Key takeaways
- 1Measures the longest quiet, controlled exhale you can produce.
- 2A proxy for diaphragm control and breath composure under load.
- 3Longer sustained exhales generally mean better composure.
- 4Complements the BOLT — different mechanism, useful cross-check.
What it measures
The exhale control test measures how long you can sustain a quiet, controlled exhale after a normal inhale. Not a forced exhale — a slow, deliberate, evenly-paced release. The number reflects diaphragm control, vital capacity efficiency, and the coordination between diaphragm and the muscles that stabilise the rib cage.
How to take it
Sit comfortably. Take a normal inhale. Begin exhaling slowly and evenly through pursed lips. The pace should be quiet — no strain, no forced release. Stop the clock when you cannot maintain the smooth exhale any longer. That is your time.
How it complements BOLT
BOLT tests chemoreceptor sensitivity. Exhale control tests mechanical control.
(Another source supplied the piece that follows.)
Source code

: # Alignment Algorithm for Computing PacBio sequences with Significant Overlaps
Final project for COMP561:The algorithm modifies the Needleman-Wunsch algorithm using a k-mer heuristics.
Two people can have the same BOLT but very different exhale control times — a runner with strong diaphragm control will out-exhale a sedentary practitioner even at similar CO₂ tolerance.
How to improve it
Extended-exhale patterns (4:6, 4:7) train it. So does coherence 5.5-5.5 and any Auralize pattern with a clear exhale phase. Direct practice of "count your exhale" also works — 30 seconds of deliberate slow exhale, five times through, once a day.